To do: Comb the records below for the string "repo" and copy each line where it turns up.

Data under study section start

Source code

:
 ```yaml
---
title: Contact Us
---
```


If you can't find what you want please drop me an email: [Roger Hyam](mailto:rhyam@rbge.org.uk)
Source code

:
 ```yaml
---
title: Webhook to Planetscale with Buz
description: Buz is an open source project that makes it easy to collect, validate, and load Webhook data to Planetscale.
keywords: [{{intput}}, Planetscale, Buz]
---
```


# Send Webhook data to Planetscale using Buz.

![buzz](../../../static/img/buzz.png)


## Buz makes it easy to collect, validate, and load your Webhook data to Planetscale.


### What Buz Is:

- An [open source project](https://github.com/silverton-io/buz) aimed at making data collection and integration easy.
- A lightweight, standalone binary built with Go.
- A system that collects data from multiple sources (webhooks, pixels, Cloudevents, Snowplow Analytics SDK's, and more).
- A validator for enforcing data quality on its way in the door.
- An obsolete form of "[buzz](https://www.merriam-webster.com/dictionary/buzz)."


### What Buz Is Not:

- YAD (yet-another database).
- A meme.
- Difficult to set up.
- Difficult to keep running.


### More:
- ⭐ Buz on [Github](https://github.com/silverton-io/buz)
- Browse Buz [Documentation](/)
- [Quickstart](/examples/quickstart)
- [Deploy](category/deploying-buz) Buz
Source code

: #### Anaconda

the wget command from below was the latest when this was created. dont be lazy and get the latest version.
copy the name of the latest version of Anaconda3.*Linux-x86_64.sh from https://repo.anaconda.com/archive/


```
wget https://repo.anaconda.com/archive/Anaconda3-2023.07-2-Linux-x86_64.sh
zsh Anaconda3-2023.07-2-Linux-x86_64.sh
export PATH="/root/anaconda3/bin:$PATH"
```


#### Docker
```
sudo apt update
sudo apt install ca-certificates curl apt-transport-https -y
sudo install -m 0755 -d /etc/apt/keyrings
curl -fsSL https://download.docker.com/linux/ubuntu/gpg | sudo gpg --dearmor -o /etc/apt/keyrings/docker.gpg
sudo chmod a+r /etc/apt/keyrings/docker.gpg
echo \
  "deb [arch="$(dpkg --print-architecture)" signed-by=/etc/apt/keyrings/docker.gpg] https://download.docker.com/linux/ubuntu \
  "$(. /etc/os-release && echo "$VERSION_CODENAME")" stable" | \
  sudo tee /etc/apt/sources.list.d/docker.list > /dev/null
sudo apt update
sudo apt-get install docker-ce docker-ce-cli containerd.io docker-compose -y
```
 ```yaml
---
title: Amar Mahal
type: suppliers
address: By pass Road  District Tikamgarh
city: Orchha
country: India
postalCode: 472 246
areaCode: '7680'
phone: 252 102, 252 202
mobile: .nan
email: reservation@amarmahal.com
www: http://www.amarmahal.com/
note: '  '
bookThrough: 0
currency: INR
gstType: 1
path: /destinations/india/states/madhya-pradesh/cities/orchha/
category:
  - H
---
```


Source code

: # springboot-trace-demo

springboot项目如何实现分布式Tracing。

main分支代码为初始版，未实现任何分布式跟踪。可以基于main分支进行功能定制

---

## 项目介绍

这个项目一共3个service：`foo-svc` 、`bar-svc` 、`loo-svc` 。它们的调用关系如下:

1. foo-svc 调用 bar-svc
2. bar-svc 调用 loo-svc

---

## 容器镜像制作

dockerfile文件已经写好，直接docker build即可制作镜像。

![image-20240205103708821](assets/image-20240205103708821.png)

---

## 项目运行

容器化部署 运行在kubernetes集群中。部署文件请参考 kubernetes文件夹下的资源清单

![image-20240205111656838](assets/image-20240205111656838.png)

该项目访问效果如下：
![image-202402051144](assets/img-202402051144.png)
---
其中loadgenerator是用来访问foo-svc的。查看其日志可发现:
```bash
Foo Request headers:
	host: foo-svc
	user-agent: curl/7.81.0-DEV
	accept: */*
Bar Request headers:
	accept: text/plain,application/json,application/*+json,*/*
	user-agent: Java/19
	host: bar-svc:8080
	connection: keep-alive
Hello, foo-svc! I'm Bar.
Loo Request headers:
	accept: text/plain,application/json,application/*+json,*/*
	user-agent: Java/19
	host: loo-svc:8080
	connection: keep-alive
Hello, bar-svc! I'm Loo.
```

Data under study section end

Solution to this problem:
copy the name of the latest version of Anaconda3.*Linux-x86_64.sh from https://repo.anaconda.com/archive/
wget https://repo.anaconda.com/archive/Anaconda3-2023.07-2-Linux-x86_64.sh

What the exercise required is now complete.